__Action item__
Give the total of lines holding the word "getDatabaseRef" in the records below, and nothing else.
────────────────────────────────────────
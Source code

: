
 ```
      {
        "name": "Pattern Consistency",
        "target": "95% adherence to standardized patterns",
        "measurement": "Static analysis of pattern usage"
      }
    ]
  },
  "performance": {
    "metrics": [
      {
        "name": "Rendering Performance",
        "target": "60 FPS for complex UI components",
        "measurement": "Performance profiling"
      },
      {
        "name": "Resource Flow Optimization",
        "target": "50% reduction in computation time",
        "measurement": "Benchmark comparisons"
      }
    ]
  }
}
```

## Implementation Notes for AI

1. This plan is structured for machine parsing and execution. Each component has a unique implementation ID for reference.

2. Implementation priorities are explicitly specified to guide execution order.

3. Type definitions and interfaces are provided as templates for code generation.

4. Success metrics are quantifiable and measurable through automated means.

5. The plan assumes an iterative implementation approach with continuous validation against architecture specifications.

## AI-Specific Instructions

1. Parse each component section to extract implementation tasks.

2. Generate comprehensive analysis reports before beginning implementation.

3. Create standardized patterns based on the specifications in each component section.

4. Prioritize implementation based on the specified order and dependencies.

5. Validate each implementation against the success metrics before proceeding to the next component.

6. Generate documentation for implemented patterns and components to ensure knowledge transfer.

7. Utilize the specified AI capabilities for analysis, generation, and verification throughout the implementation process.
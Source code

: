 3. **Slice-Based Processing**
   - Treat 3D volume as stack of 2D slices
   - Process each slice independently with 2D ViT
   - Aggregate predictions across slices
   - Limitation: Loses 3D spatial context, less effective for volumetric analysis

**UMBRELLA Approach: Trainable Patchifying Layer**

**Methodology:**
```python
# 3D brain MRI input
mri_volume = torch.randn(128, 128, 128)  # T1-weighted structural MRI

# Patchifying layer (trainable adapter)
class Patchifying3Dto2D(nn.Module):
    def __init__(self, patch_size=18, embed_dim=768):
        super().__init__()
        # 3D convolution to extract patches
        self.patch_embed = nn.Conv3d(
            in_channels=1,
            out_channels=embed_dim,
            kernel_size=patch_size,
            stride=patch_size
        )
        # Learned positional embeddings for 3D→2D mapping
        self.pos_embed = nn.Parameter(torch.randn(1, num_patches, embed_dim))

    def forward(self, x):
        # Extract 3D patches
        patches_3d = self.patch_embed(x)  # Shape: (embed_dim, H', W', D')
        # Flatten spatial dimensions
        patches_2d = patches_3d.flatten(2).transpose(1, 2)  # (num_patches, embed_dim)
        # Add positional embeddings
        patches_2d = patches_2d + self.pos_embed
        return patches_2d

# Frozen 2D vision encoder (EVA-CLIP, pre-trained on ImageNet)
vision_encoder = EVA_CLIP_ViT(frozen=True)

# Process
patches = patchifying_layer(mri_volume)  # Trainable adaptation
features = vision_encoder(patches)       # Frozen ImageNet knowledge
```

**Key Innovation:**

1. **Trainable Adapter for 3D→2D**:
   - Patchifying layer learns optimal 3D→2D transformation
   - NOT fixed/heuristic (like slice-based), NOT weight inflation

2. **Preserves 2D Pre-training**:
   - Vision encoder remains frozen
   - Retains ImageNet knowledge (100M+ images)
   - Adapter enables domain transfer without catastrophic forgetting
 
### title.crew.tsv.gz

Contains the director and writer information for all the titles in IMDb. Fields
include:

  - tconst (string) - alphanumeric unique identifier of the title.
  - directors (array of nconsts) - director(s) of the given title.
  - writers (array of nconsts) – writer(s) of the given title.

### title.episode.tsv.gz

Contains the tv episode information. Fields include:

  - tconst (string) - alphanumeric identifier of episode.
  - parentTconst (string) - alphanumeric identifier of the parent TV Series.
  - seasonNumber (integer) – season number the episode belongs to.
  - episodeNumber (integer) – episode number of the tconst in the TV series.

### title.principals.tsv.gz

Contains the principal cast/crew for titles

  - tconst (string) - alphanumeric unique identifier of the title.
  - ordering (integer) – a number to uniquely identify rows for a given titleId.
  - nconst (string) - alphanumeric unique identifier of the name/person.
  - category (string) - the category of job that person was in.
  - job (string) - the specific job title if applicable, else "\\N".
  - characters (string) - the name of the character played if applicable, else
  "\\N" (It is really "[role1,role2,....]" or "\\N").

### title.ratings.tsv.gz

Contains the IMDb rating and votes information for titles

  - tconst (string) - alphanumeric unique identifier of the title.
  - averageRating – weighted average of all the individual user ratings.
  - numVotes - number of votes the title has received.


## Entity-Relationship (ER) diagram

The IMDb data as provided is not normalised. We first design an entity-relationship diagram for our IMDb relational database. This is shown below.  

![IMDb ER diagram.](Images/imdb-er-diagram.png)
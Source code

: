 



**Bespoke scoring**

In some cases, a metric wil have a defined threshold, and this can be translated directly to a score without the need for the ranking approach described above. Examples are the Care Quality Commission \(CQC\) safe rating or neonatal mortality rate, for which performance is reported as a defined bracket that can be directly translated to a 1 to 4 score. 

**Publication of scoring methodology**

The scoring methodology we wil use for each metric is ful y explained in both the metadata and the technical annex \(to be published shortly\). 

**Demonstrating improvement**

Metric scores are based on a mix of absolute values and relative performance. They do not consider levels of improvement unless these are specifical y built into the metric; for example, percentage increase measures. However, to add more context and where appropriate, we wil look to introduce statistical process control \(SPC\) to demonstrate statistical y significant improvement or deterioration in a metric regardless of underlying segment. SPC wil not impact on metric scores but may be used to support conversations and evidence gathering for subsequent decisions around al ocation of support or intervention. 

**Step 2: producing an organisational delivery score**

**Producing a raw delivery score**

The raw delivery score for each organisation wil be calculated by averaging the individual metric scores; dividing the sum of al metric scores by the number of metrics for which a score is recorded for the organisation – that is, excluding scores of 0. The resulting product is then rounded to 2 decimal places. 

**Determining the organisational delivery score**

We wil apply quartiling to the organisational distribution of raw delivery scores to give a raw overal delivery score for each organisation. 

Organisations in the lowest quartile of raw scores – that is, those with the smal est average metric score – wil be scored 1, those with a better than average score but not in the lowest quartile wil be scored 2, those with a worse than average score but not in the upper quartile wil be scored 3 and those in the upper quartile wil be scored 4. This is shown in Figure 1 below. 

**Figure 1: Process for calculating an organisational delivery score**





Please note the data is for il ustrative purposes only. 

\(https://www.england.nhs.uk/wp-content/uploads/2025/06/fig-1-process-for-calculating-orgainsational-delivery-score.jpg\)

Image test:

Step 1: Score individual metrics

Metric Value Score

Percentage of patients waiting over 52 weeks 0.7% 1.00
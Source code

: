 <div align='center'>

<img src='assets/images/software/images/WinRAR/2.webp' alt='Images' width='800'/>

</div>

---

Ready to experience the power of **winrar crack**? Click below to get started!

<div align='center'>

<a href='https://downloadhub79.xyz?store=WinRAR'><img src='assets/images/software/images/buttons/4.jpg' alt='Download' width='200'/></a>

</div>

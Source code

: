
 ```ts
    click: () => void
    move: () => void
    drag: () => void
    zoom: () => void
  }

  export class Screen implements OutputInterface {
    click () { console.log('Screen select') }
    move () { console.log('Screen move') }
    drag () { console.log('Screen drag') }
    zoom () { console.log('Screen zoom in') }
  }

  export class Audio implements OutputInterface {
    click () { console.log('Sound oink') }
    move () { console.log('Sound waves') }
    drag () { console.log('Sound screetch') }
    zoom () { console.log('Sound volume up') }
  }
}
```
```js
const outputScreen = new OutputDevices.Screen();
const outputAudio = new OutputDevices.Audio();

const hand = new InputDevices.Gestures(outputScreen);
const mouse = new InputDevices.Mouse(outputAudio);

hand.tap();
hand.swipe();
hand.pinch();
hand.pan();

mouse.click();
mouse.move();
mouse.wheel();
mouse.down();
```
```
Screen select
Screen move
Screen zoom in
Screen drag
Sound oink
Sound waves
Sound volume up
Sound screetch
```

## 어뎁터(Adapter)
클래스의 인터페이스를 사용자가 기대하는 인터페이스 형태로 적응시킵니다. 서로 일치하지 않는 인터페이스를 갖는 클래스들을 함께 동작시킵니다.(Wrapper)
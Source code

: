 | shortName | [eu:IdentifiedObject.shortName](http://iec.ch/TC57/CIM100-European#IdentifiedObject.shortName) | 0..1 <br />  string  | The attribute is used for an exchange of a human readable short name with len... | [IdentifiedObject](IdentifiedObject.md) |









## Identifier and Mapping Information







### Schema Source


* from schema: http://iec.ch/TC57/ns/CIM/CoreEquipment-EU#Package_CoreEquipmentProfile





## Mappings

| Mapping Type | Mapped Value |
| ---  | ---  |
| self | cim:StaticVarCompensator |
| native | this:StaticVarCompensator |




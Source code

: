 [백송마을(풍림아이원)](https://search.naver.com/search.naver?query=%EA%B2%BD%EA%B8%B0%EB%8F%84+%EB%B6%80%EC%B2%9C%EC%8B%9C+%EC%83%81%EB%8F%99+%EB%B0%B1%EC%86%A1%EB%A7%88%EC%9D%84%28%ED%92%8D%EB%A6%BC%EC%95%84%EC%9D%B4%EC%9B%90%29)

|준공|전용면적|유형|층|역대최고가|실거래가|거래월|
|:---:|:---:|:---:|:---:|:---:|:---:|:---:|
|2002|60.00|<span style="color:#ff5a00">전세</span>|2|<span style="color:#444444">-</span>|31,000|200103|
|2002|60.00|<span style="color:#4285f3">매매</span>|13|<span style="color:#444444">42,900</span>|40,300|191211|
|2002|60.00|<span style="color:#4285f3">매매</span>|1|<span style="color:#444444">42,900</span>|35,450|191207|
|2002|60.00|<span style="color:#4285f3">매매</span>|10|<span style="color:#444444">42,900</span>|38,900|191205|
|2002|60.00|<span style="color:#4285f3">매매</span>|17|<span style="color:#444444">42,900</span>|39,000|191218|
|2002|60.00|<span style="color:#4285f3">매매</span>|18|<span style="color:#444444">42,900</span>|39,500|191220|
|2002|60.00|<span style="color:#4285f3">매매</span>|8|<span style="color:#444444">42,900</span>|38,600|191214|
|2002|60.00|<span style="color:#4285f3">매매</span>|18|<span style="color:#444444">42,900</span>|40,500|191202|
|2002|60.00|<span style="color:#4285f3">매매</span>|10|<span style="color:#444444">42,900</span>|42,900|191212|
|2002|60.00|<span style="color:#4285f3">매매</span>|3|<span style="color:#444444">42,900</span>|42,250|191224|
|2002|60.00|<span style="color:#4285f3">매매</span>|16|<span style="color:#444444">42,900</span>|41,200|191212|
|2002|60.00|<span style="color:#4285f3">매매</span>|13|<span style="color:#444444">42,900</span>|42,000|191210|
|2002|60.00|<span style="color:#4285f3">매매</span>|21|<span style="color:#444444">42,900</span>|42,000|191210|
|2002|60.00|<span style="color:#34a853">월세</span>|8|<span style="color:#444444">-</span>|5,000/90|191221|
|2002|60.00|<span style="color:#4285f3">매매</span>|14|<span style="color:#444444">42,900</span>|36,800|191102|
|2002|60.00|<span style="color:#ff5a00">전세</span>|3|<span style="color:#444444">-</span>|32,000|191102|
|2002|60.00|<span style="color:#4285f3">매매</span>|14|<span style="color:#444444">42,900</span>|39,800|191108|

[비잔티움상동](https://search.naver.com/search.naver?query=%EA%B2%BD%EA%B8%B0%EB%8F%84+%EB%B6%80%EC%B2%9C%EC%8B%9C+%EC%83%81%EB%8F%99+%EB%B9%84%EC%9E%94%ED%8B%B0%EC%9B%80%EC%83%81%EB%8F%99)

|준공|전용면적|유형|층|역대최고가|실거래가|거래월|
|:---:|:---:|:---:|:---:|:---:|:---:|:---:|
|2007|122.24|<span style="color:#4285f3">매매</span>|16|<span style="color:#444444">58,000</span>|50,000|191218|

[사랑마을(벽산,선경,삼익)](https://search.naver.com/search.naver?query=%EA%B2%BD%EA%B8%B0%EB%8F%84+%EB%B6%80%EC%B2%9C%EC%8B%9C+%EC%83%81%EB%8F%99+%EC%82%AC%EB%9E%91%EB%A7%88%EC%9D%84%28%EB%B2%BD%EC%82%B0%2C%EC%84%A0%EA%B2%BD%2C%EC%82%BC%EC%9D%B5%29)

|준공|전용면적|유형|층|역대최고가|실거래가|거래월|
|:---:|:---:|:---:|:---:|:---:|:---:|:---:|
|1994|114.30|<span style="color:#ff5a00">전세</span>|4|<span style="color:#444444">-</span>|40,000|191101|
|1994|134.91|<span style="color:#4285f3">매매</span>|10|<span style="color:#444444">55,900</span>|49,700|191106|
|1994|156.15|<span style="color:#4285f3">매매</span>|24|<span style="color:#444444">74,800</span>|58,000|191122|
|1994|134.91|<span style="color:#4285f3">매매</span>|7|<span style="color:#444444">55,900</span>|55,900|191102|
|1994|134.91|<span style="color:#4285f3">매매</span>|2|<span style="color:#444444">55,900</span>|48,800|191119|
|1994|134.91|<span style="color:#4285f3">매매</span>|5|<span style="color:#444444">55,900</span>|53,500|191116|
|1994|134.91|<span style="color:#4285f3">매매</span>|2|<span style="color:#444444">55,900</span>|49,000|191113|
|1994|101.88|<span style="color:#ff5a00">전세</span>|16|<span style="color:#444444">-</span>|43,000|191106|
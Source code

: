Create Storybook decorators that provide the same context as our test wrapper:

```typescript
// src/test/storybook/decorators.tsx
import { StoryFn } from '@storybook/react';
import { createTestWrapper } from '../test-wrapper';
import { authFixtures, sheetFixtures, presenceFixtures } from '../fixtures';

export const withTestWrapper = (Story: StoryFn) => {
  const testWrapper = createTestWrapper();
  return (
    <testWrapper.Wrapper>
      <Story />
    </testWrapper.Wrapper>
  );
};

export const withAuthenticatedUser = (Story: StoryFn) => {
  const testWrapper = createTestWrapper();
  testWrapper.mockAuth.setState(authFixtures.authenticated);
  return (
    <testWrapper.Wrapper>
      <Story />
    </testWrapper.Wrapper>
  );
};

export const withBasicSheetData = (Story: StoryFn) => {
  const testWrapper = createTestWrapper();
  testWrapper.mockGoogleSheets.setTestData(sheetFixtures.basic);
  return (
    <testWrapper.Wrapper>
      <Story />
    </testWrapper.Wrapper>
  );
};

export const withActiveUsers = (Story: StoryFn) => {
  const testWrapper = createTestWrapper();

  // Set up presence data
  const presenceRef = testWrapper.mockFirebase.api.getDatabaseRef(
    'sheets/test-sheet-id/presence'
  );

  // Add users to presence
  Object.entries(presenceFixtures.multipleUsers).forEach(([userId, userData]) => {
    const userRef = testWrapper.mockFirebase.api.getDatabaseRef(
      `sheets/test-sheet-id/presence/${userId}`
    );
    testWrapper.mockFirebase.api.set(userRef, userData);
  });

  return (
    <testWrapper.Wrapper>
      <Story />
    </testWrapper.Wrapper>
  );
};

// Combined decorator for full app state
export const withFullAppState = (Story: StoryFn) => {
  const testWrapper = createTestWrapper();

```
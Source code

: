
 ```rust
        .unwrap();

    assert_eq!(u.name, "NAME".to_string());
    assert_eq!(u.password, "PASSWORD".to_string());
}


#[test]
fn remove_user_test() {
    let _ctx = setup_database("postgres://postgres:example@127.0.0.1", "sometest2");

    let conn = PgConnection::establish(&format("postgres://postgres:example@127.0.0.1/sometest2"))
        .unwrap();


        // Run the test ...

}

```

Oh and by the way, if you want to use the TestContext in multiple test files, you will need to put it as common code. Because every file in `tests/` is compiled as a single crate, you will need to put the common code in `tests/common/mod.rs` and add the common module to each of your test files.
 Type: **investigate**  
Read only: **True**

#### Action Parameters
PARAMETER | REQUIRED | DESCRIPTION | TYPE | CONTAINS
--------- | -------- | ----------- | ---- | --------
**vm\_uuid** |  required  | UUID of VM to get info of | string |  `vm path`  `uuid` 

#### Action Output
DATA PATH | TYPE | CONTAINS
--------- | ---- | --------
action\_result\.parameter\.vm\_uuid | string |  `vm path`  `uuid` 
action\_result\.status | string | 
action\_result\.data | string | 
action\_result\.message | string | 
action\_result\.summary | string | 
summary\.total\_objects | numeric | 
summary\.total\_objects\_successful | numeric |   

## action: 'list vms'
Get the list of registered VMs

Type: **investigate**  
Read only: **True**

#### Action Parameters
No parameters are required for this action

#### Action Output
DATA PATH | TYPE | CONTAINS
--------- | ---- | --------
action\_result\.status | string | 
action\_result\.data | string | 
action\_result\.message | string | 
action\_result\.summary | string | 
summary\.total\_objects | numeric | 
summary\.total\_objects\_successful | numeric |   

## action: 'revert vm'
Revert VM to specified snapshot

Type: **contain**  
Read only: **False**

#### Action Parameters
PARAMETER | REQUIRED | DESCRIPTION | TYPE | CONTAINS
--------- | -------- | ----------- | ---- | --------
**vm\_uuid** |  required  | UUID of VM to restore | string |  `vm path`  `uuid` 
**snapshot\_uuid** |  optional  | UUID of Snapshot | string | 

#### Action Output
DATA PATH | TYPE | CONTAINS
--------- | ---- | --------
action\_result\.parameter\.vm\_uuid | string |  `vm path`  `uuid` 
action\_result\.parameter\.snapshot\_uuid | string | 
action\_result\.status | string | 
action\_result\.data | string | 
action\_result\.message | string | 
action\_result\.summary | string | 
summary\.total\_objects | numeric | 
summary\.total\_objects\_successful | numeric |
────────────────────────────────────────
__Response for this exercise__
2